Bheja Fry became commercially viable because of the humour and laughs. Because of the timing of the release, because India lost the Cricket World Cup, because a decent real comedy was long overdue – on television and cinema, because people were sick of seeing the same boring emotions and plots, because it was made on such a low budget, because it was a smooth logical narrative that delivered what it promised. For other small budgeted films to be commercially viable I think there are no absolute values. At the core of it must be a good film. Not just screenplay and dialogues but superb performances and proper film craft. To rake in the moolah like Bheja Fry, I guess if it’s a comedy it should help.

The screen never lies…

I would never do a film without believing in it. You cannot make anything without a belief.

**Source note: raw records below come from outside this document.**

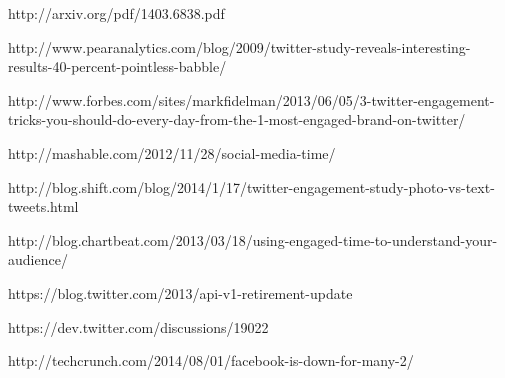 \begin{thebibliography}{9}
http://arxiv.org/pdf/1403.6838.pdf

http://www.pearanalytics.com/blog/2009/twitter-study-reveals-interesting-results-40-percent-pointless-babble/

http://www.forbes.com/sites/markfidelman/2013/06/05/3-twitter-engagement-tricks-you-should-do-every-day-from-the-1-most-engaged-brand-on-twitter/

http://mashable.com/2012/11/28/social-media-time/


http://blog.shift.com/blog/2014/1/17/twitter-engagement-study-photo-vs-text-tweets.html

http://blog.chartbeat.com/2013/03/18/using-engaged-time-to-understand-your-audience/

https://blog.twitter.com/2013/api-v1-retirement-update

https://dev.twitter.com/discussions/19022


http://techcrunch.com/2014/08/01/facebook-is-down-for-many-2/
  
\end{thebibliography}


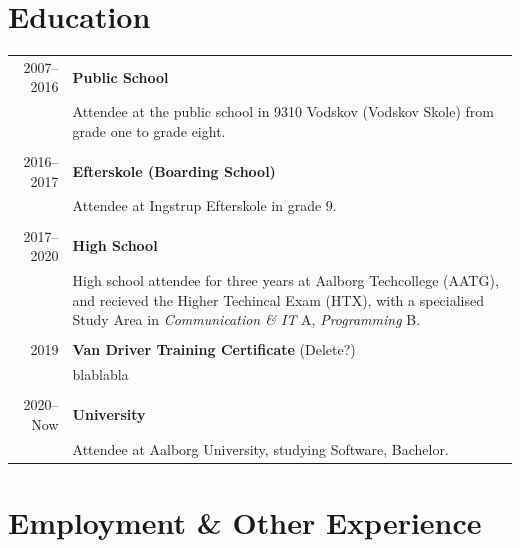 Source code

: \documentclass{article}
\begin{document}
    \section*{Education}
    \begin{tabular}{r|p{.82\linewidth}} 
        2007--2016 & \textbf{Public School}\\
        &   Attendee at the public school in 9310 Vodskov (Vodskov Skole) from grade one to grade eight.
        \\\\
        2016--2017 & \textbf{Efterskole (Boarding School)}\\
    &   Attendee at Ingstrup Efterskole in grade 9.
        \\\\
        2017--2020 & \textbf{High School}\\
        &   High school attendee for three years at Aalborg Techcollege (AATG), and recieved the Higher
            Techincal Exam (HTX), with a specialised Study Area in \textit{Communication \& IT} A,
            \textit{Programming} B.
        \\\\
        2019 & \textbf{Van Driver Training Certificate } (Delete?)\\
    &   blablabla
        \\\\
        2020--Now & \textbf{University}\\
    &   Attendee at Aalborg University, studying Software, Bachelor.
    \end{tabular}
 
    \section*{Employment \& Other Experience}
\end{document}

Without such a mental volation the film would end up feeling hollow and pretentious. The medium of film is such that what is on the screen never lies… it always speaks the truth.

We need freedom and money to make a film

When I signed a three-film deal with Sahara I did not differentiate between the corporate and non-corporate. After all everything is run by human beings and it’s all about the right communication with the human beings you are dealing with. We need freedom and money to make a film. Any party who understands this is eligible to finance movies. But apart from just financing movies the producer also has to take the project to a platform where it is marketed and presented for mass consumption in the best possible manner within the funds he has allocated. Sahara One Motion Pictures under the guidance of Seemanto Roy impressed upon me that they could easily do this. I believed Seemanto because of the serenity on his face. Well now we are making movies together.

Exciting times for Hindi Cinema

Small films are here to stay. They have made their presence felt especially in these multiplex times where programming good content in the cinema halls is a big requirement. One must never ignore the economic evolution of India as a financial institution and the growth of new entrepreneurs. Also a lot of finance is pouring in from third generation NRIs. We are now in one of the most exciting times for Hindi Cinema on the whole. But new filmmakers have a great responsibility – of utilizing these finances honestly, sincerely and the energy of utilizing the money should concentrate in making a good product rather than earning a great fee or involving big stars.

Lessons learnt

One thing I learnt from Bheja Fry – there are no absolutes. With such a low-budget, a very small marketing budget, no hoardings, no bus-back publicity but only a few thousands posters, a modest programming time for TV promos, two small theatrical trailers, a star cast that was not the “mainstream,” no hardcore action, no hardcore romance, no mainstream music and songs, no exotic locales and releasing on the dreaded day of Friday the thirteenth, the film broke all norms. But I would still like to reiterate that it’s a victory of good comedy as the most favourite genre of today’s times. Is the country going through stress?! Also at the heart of it Bheja Fry was a well-made film. I can confidently say that. Every technician who worked on the film was carefully chosen to be a part of the film. Every one had a fire in their belly to do something good. The cinematographer Parixit, the audiographer Tapas, the editor Suresh, music director Sagar, production designer Meenal Agarwal, and all other technicians. To support that Sarika, Vinay, Ranvir and Bhairavi came and gave me magical support. I am so thankful to them. Milind came in like a breeze gave his best and disappeared like breeze. As for Rajat I am so grateful to him for believing in me so much. Bheja Fry is also a victory of this filmmaker who sat in his modest office at Santacruz and kept making films, which he strongly believed in and managed to create a model to raise finance either through internet or other means and to make films like Raghu Romeo and Mixed Doubles – made with a modest budget of Rs 55 lakhs. I learnt so much under him on Mixed Doubles. There was so much magic around us when we made that movie. I am happy that he has signed a Rs 20 crore deal with PNC to make more films. For the financial model of low-budget films Rajat Kapoor is a hero and he deserves all kudos for it.

Finally life has become so hectic that I kind of miss my unemployed days. “What is this life full of care, if we have no time to stand and stare?”

To shoot Bheja Fry I took six days and 12 nights but to write this piece I took 14 nights and numerous days. (I guess more – that’s how hectic life has been lately)

I wanted to end with the title of a poem by Theodore Tilton that majorly impressed me in school – “Even this shall pass away.”